No simplismo da mensagem turística, as duas cidades projectam-se em torno das personalidades míticas. Salónica, capital da Macedónia, vive em volta de Alexandre o Grande e do seu legado para a expansão da civilização helénica. Cracóvia organiza-se em redor de João Paulo II e do seu combate ao nazismo (alemão) e em especial ao comunismo (russo). Cracóvia também reclama para João Paulo II o epíteto de “Grande”, que, até ao presente, só quatro papas ostentam. Os dois merecem decerto uma especial atenção, mas seria redutor e mesmo enganador julgar as cidades pelos méritos dos seus heróis.

3. Não se pode ir a Cracóvia sem andar umas poucas dezenas de quilómetros para visitar o campo de morte de Auschwitz-Birkenau. Não se pode ir a Salónica sem fazer outros tantos quilómetros para visitar Vergina (antiga Aigai), onde está o túmulo de Filipe II da Macedónia. Este complexo funerário, pertencente ao sítio arqueológico de Aigai (primeira capital da Macedónia), é uma das mais vibrantes descobertas culturais que fiz nos últimos anos. Em Aigai, podem ver-se as ruínas do palácio real (talvez o maior edifício do mundo grego) e do teatro em que foi assassinado Filipe II; mas nada se compara ao seu túmulo. Neste complexo, há quatro tumbas, das quais duas estão em perfeito estado de conservação (entre elas, a de Filipe II). Não só os “templos” de mármore estão em admiráveis condições como é possível ver todo o espólio que ali estava depositado. As armas, escudos e armaduras; as coroas, jóias e caixas funerárias em ouro; os serviços de cozinha e de jantar em prata; os utensílios de banho em bronze e ferro, nas cores originais; as pinturas das paredes com enorme grau de nitidez; as peças de cerâmica em estado admirável. E – note-se – um vasto conjunto de lápides funerárias de cidadãos comuns, com relevos e estatuária, onde figuram inscrições pungentes e arrepiantes.
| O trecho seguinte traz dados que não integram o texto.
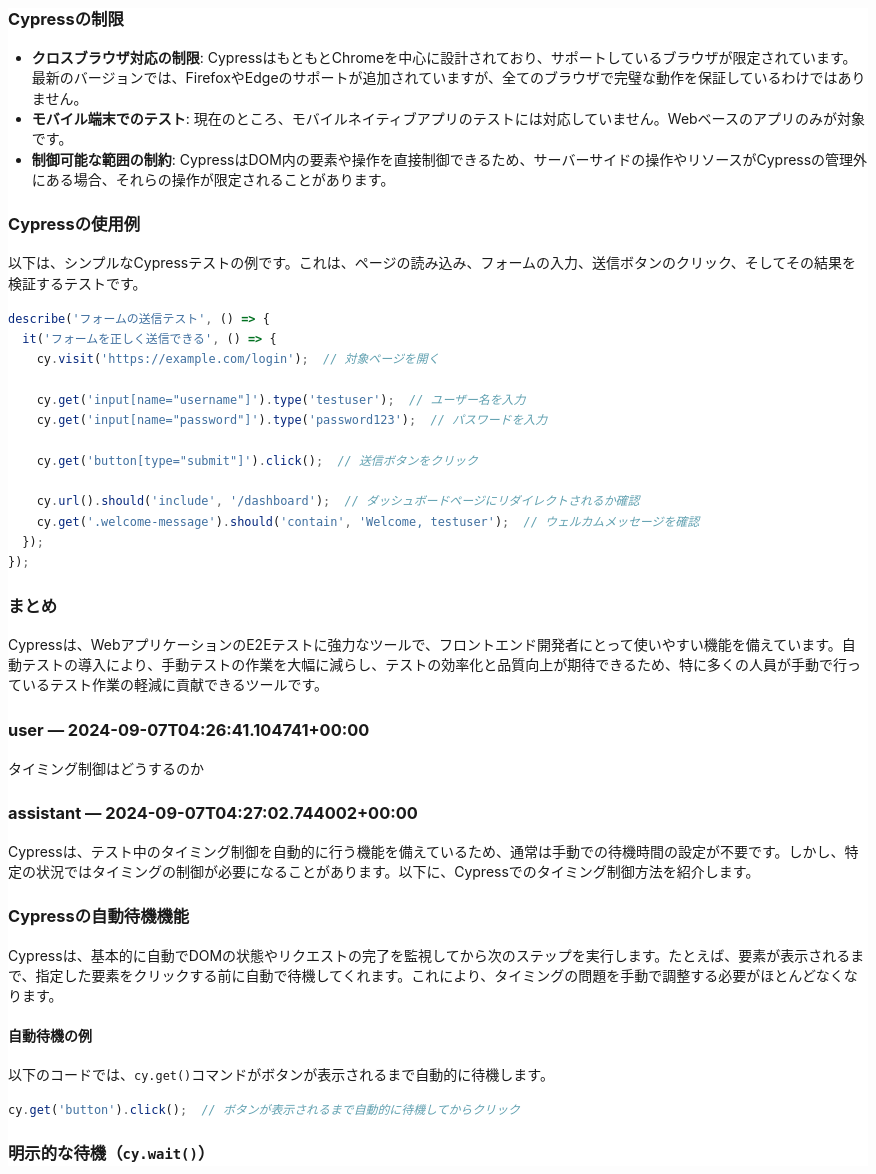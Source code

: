 ### Cypressの制限
- **クロスブラウザ対応の制限**: CypressはもともとChromeを中心に設計されており、サポートしているブラウザが限定されています。最新のバージョンでは、FirefoxやEdgeのサポートが追加されていますが、全てのブラウザで完璧な動作を保証しているわけではありません。
- **モバイル端末でのテスト**: 現在のところ、モバイルネイティブアプリのテストには対応していません。Webベースのアプリのみが対象です。
- **制御可能な範囲の制約**: CypressはDOM内の要素や操作を直接制御できるため、サーバーサイドの操作やリソースがCypressの管理外にある場合、それらの操作が限定されることがあります。

### Cypressの使用例

以下は、シンプルなCypressテストの例です。これは、ページの読み込み、フォームの入力、送信ボタンのクリック、そしてその結果を検証するテストです。

```javascript
describe('フォームの送信テスト', () => {
  it('フォームを正しく送信できる', () => {
    cy.visit('https://example.com/login');  // 対象ページを開く

    cy.get('input[name="username"]').type('testuser');  // ユーザー名を入力
    cy.get('input[name="password"]').type('password123');  // パスワードを入力

    cy.get('button[type="submit"]').click();  // 送信ボタンをクリック

    cy.url().should('include', '/dashboard');  // ダッシュボードページにリダイレクトされるか確認
    cy.get('.welcome-message').should('contain', 'Welcome, testuser');  // ウェルカムメッセージを確認
  });
});
```

### まとめ

Cypressは、WebアプリケーションのE2Eテストに強力なツールで、フロントエンド開発者にとって使いやすい機能を備えています。自動テストの導入により、手動テストの作業を大幅に減らし、テストの効率化と品質向上が期待できるため、特に多くの人員が手動で行っているテスト作業の軽減に貢献できるツールです。

### user — 2024-09-07T04:26:41.104741+00:00

タイミング制御はどうするのか

### assistant — 2024-09-07T04:27:02.744002+00:00

Cypressは、テスト中のタイミング制御を自動的に行う機能を備えているため、通常は手動での待機時間の設定が不要です。しかし、特定の状況ではタイミングの制御が必要になることがあります。以下に、Cypressでのタイミング制御方法を紹介します。

### Cypressの自動待機機能

Cypressは、基本的に自動でDOMの状態やリクエストの完了を監視してから次のステップを実行します。たとえば、要素が表示されるまで、指定した要素をクリックする前に自動で待機してくれます。これにより、タイミングの問題を手動で調整する必要がほとんどなくなります。

#### 自動待機の例
以下のコードでは、`cy.get()`コマンドがボタンが表示されるまで自動的に待機します。

```javascript
cy.get('button').click();  // ボタンが表示されるまで自動的に待機してからクリック
```

### 明示的な待機（`cy.wait()`）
4. O grande contraste deste verão, marcado pela morte, foi mesmo entre Auschwitz e Aigai. No campo de morte, tudo foi feito para a ocultar e esconder. À medida que as vítimas chegavam aos milhares, eram rapidamente desapossadas dos seus sinais identitários, devidamente numeradas e depois encaminhadas para as câmaras de gás. Em seguida, eram incineradas nos fornos crematórios, as suas cinzas atiradas ao rio e o remanescente dos ossos triturado e destruído. Ao invés do que imporia a norma nazi de organização rígida, não havia registo de nomes nem de identidades; não havia registo de nada. Nada se passara afinal. A morte em massa como morte de anónimos, desconhecidos, não pessoas. Nem um só vestígio. A morte era o ponto final, o fim, para lá do qual não havia nada nem podia sobrar nada.
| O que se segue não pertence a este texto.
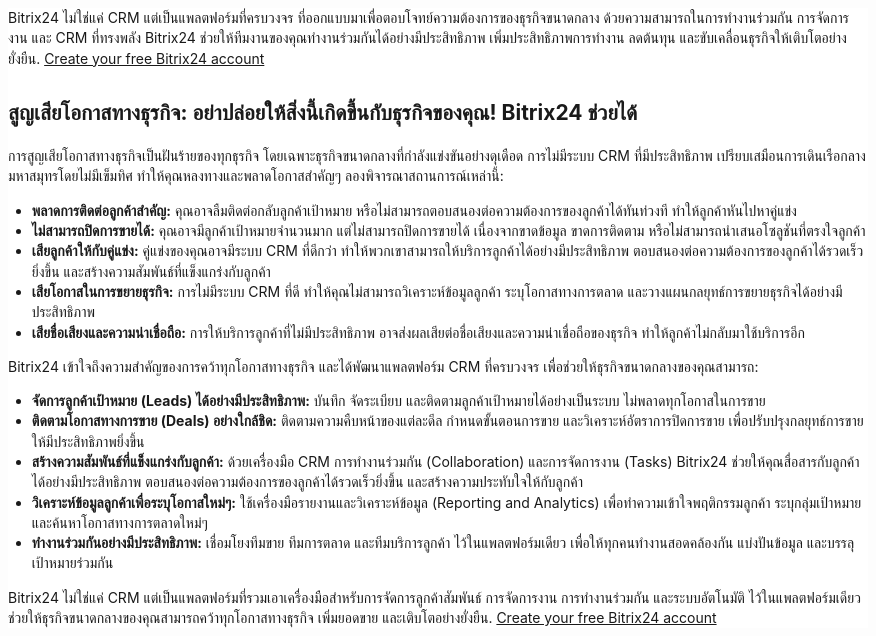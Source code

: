 Bitrix24  ไม่ใช่แค่ CRM  แต่เป็นแพลตฟอร์มที่ครบวงจร  ที่ออกแบบมาเพื่อตอบโจทย์ความต้องการของธุรกิจขนาดกลาง  ด้วยความสามารถในการทำงานร่วมกัน  การจัดการงาน  และ CRM  ที่ทรงพลัง  Bitrix24  ช่วยให้ทีมงานของคุณทำงานร่วมกันได้อย่างมีประสิทธิภาพ  เพิ่มประสิทธิภาพการทำงาน  ลดต้นทุน  และขับเคลื่อนธุรกิจให้เติบโตอย่างยั่งยืน. <a href="https://www.bitrix24.com/create.php?p=25482205&p1=4.%E0%B9%80%E0%B8%A5%E0%B8%B7%E0%B8%AD%E0%B8%81CRM%E0%B8%AA%E0%B8%B3%E0%B8%AB%E0%B8%A3%E0%B8%B1%E0%B8%9A%E0%B8%98%E0%B8%B8%E0%B8%A3%E0%B8%81%E0%B8%B4%E0%B8%88%E0%B8%82%E0%B8%99%E0%B8%B2%E0%B8%94%E0%B8%81%E0%B8%A5%E0%B8%B2%E0%B8%87%3A%E0%B8%AA%E0%B8%B4%E0%B9%88%E0%B8%87%E0%B8%97%E0%B8%B5%E0%B9%88%E0%B8%95%E0%B9%89%E0%B8%AD%E0%B8%87%E0%B8%9E%E0%B8%B4%E0%B8%88%E0%B8%B2%E0%B8%A3%E0%B8%93%E0%B8%B2%E0%B9%80%E0%B8%A1%E0%B8%B7%E0%B9%88%E0%B8%AD%E0%B8%82%E0%B8%A2%E0%B8%B2%E0%B8%A2%E0%B8%98%E0%B8%B8%E0%B8%A3%E0%B8%81%E0%B8%B4%E0%B8%88" rel="noindex nofollow">Create your free Bitrix24 account</a>

## สูญเสียโอกาสทางธุรกิจ: อย่าปล่อยให้สิ่งนี้เกิดขึ้นกับธุรกิจของคุณ! Bitrix24 ช่วยได้

การสูญเสียโอกาสทางธุรกิจเป็นฝันร้ายของทุกธุรกิจ  โดยเฉพาะธุรกิจขนาดกลางที่กำลังแข่งขันอย่างดุเดือด  การไม่มีระบบ CRM ที่มีประสิทธิภาพ  เปรียบเสมือนการเดินเรือกลางมหาสมุทรโดยไม่มีเข็มทิศ  ทำให้คุณหลงทางและพลาดโอกาสสำคัญๆ  ลองพิจารณาสถานการณ์เหล่านี้:

* **พลาดการติดต่อลูกค้าสำคัญ:**  คุณอาจลืมติดต่อกลับลูกค้าเป้าหมาย  หรือไม่สามารถตอบสนองต่อความต้องการของลูกค้าได้ทันท่วงที  ทำให้ลูกค้าหันไปหาคู่แข่ง
* **ไม่สามารถปิดการขายได้:**  คุณอาจมีลูกค้าเป้าหมายจำนวนมาก  แต่ไม่สามารถปิดการขายได้  เนื่องจากขาดข้อมูล  ขาดการติดตาม  หรือไม่สามารถนำเสนอโซลูชันที่ตรงใจลูกค้า
* **เสียลูกค้าให้กับคู่แข่ง:**  คู่แข่งของคุณอาจมีระบบ CRM ที่ดีกว่า  ทำให้พวกเขาสามารถให้บริการลูกค้าได้อย่างมีประสิทธิภาพ  ตอบสนองต่อความต้องการของลูกค้าได้รวดเร็วยิ่งขึ้น  และสร้างความสัมพันธ์ที่แข็งแกร่งกับลูกค้า
* **เสียโอกาสในการขยายธุรกิจ:**  การไม่มีระบบ CRM ที่ดี  ทำให้คุณไม่สามารถวิเคราะห์ข้อมูลลูกค้า  ระบุโอกาสทางการตลาด  และวางแผนกลยุทธ์การขยายธุรกิจได้อย่างมีประสิทธิภาพ
* **เสียชื่อเสียงและความน่าเชื่อถือ:**  การให้บริการลูกค้าที่ไม่มีประสิทธิภาพ  อาจส่งผลเสียต่อชื่อเสียงและความน่าเชื่อถือของธุรกิจ  ทำให้ลูกค้าไม่กลับมาใช้บริการอีก

Bitrix24 เข้าใจถึงความสำคัญของการคว้าทุกโอกาสทางธุรกิจ  และได้พัฒนาแพลตฟอร์ม CRM ที่ครบวงจร  เพื่อช่วยให้ธุรกิจขนาดกลางของคุณสามารถ:

* **จัดการลูกค้าเป้าหมาย (Leads) ได้อย่างมีประสิทธิภาพ:**  บันทึก  จัดระเบียบ  และติดตามลูกค้าเป้าหมายได้อย่างเป็นระบบ  ไม่พลาดทุกโอกาสในการขาย
* **ติดตามโอกาสทางการขาย (Deals) อย่างใกล้ชิด:**  ติดตามความคืบหน้าของแต่ละดีล  กำหนดขั้นตอนการขาย  และวิเคราะห์อัตราการปิดการขาย  เพื่อปรับปรุงกลยุทธ์การขายให้มีประสิทธิภาพยิ่งขึ้น
* **สร้างความสัมพันธ์ที่แข็งแกร่งกับลูกค้า:**  ด้วยเครื่องมือ CRM  การทำงานร่วมกัน (Collaboration)  และการจัดการงาน (Tasks)  Bitrix24 ช่วยให้คุณสื่อสารกับลูกค้าได้อย่างมีประสิทธิภาพ  ตอบสนองต่อความต้องการของลูกค้าได้รวดเร็วยิ่งขึ้น  และสร้างความประทับใจให้กับลูกค้า
* **วิเคราะห์ข้อมูลลูกค้าเพื่อระบุโอกาสใหม่ๆ:**  ใช้เครื่องมือรายงานและวิเคราะห์ข้อมูล (Reporting and Analytics)  เพื่อทำความเข้าใจพฤติกรรมลูกค้า  ระบุกลุ่มเป้าหมาย  และค้นหาโอกาสทางการตลาดใหม่ๆ
* **ทำงานร่วมกันอย่างมีประสิทธิภาพ:**  เชื่อมโยงทีมขาย  ทีมการตลาด  และทีมบริการลูกค้า  ไว้ในแพลตฟอร์มเดียว  เพื่อให้ทุกคนทำงานสอดคล้องกัน  แบ่งปันข้อมูล  และบรรลุเป้าหมายร่วมกัน

Bitrix24  ไม่ใช่แค่ CRM  แต่เป็นแพลตฟอร์มที่รวมเอาเครื่องมือสำหรับการจัดการลูกค้าสัมพันธ์  การจัดการงาน  การทำงานร่วมกัน  และระบบอัตโนมัติ  ไว้ในแพลตฟอร์มเดียว  ช่วยให้ธุรกิจขนาดกลางของคุณสามารถคว้าทุกโอกาสทางธุรกิจ  เพิ่มยอดขาย  และเติบโตอย่างยั่งยืน. <a href="https://www.bitrix24.com/create.php?p=25482205&p1=4.%E0%B9%80%E0%B8%A5%E0%B8%B7%E0%B8%AD%E0%B8%81CRM%E0%B8%AA%E0%B8%B3%E0%B8%AB%E0%B8%A3%E0%B8%B1%E0%B8%9A%E0%B8%98%E0%B8%B8%E0%B8%A3%E0%B8%81%E0%B8%B4%E0%B8%88%E0%B8%82%E0%B8%99%E0%B8%B2%E0%B8%94%E0%B8%81%E0%B8%A5%E0%B8%B2%E0%B8%87%3A%E0%B8%AA%E0%B8%B4%E0%B9%88%E0%B8%87%E0%B8%97%E0%B8%B5%E0%B9%88%E0%B8%95%E0%B9%89%E0%B8%AD%E0%B8%87%E0%B8%9E%E0%B8%B4%E0%B8%88%E0%B8%B2%E0%B8%A3%E0%B8%93%E0%B8%B2%E0%B9%80%E0%B8%A1%E0%B8%B7%E0%B9%88%E0%B8%AD%E0%B8%82%E0%B8%A2%E0%B8%B2%E0%B8%A2%E0%B8%98%E0%B8%B8%E0%B8%A3%E0%B8%81%E0%B8%B4%E0%B8%88" rel="noindex nofollow">Create your free Bitrix24 account</a>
Em Aigai, para todos e cada um, mas, muito ostensivamente, para a família real, havia a celebração da morte e a crença na eternidade. O funeral do pai de Alexandre o Grande foi o mais espectacular de que havia memória: pelos túmulos construídos, pelas riquezas ali deixadas, pelos relatos que existem da cerimónia de cremação e de depósito no túmulo. Como provam as lápides das pessoas comuns, para os macedónios, a morte não era uma banalidade. Mesmo pondo de parte a fé na eternidade, a morte era celebrada, assinalada, documentada. A morte era um momento de identidade, consubstanciava o reconhecimento do valor da pessoa. A morte era produtora de sentido; de sentido e de valor.
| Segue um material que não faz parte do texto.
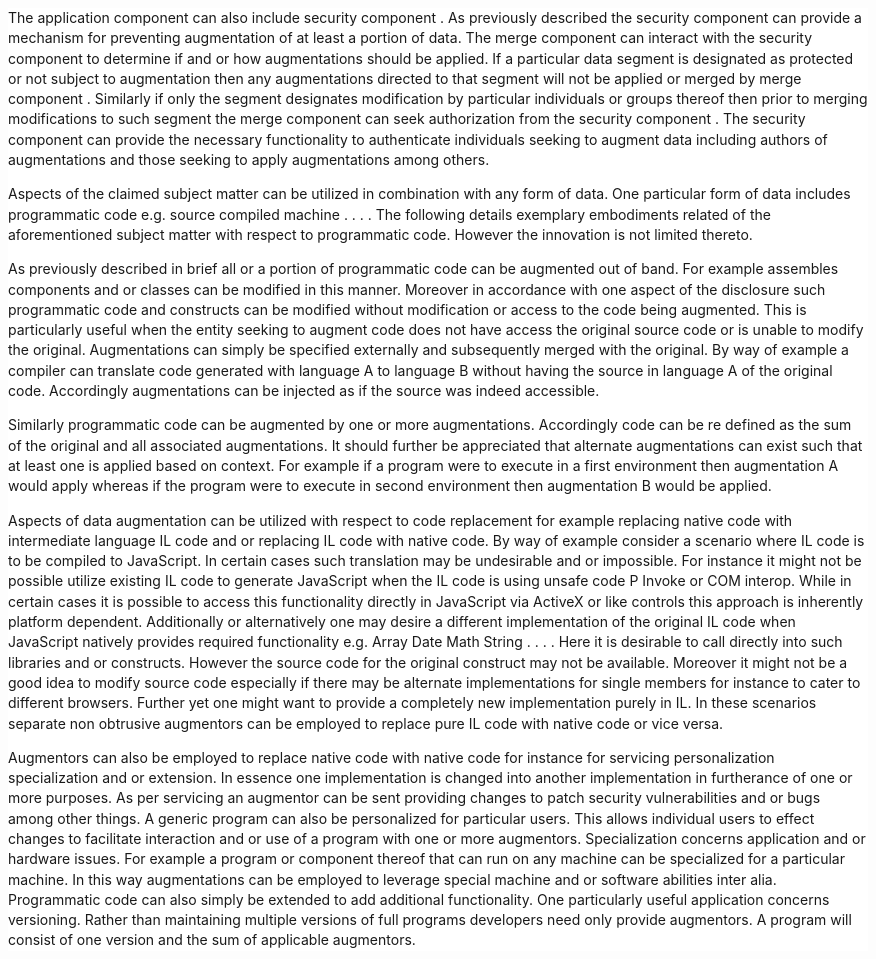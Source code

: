 The application component can also include security component . As previously described the security component can provide a mechanism for preventing augmentation of at least a portion of data. The merge component can interact with the security component to determine if and or how augmentations should be applied. If a particular data segment is designated as protected or not subject to augmentation then any augmentations directed to that segment will not be applied or merged by merge component . Similarly if only the segment designates modification by particular individuals or groups thereof then prior to merging modifications to such segment the merge component can seek authorization from the security component . The security component can provide the necessary functionality to authenticate individuals seeking to augment data including authors of augmentations and those seeking to apply augmentations among others.

Aspects of the claimed subject matter can be utilized in combination with any form of data. One particular form of data includes programmatic code e.g. source compiled machine . . . . The following details exemplary embodiments related of the aforementioned subject matter with respect to programmatic code. However the innovation is not limited thereto.

As previously described in brief all or a portion of programmatic code can be augmented out of band. For example assembles components and or classes can be modified in this manner. Moreover in accordance with one aspect of the disclosure such programmatic code and constructs can be modified without modification or access to the code being augmented. This is particularly useful when the entity seeking to augment code does not have access the original source code or is unable to modify the original. Augmentations can simply be specified externally and subsequently merged with the original. By way of example a compiler can translate code generated with language A to language B without having the source in language A of the original code. Accordingly augmentations can be injected as if the source was indeed accessible.

Similarly programmatic code can be augmented by one or more augmentations. Accordingly code can be re defined as the sum of the original and all associated augmentations. It should further be appreciated that alternate augmentations can exist such that at least one is applied based on context. For example if a program were to execute in a first environment then augmentation A would apply whereas if the program were to execute in second environment then augmentation B would be applied.

Aspects of data augmentation can be utilized with respect to code replacement for example replacing native code with intermediate language IL code and or replacing IL code with native code. By way of example consider a scenario where IL code is to be compiled to JavaScript. In certain cases such translation may be undesirable and or impossible. For instance it might not be possible utilize existing IL code to generate JavaScript when the IL code is using unsafe code P Invoke or COM interop. While in certain cases it is possible to access this functionality directly in JavaScript via ActiveX or like controls this approach is inherently platform dependent. Additionally or alternatively one may desire a different implementation of the original IL code when JavaScript natively provides required functionality e.g. Array Date Math String . . . . Here it is desirable to call directly into such libraries and or constructs. However the source code for the original construct may not be available. Moreover it might not be a good idea to modify source code especially if there may be alternate implementations for single members for instance to cater to different browsers. Further yet one might want to provide a completely new implementation purely in IL. In these scenarios separate non obtrusive augmentors can be employed to replace pure IL code with native code or vice versa.

Augmentors can also be employed to replace native code with native code for instance for servicing personalization specialization and or extension. In essence one implementation is changed into another implementation in furtherance of one or more purposes. As per servicing an augmentor can be sent providing changes to patch security vulnerabilities and or bugs among other things. A generic program can also be personalized for particular users. This allows individual users to effect changes to facilitate interaction and or use of a program with one or more augmentors. Specialization concerns application and or hardware issues. For example a program or component thereof that can run on any machine can be specialized for a particular machine. In this way augmentations can be employed to leverage special machine and or software abilities inter alia. Programmatic code can also simply be extended to add additional functionality. One particularly useful application concerns versioning. Rather than maintaining multiple versions of full programs developers need only provide augmentors. A program will consist of one version and the sum of applicable augmentors.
5. A Europa não pode hesitar entre o aniquilamento da pessoa, através da ocultação, ignorância e descaso da morte e a valorização da pessoa, por via do reconhecimento e do respeito da morte. Há que escolher entre Auschwitz e Aigai. A mais humana das condições é o culto dos mortos. Onde não há contemplação da morte, não há humanidade.     

SIM. Alexandre Soares dos Santos. A Fundação que deixou, a intervenção livre e independente e o seu sentido cívico mostram bem que não perdemos apenas um grande empresário.

SIM. António Barreto. O seu artigo “Ameaças”, no P2 de Domingo, retrata fielmente a cedência do PS ao populismo e ao politicamente correcto. Costa tomou o gosto ao controlo político e social.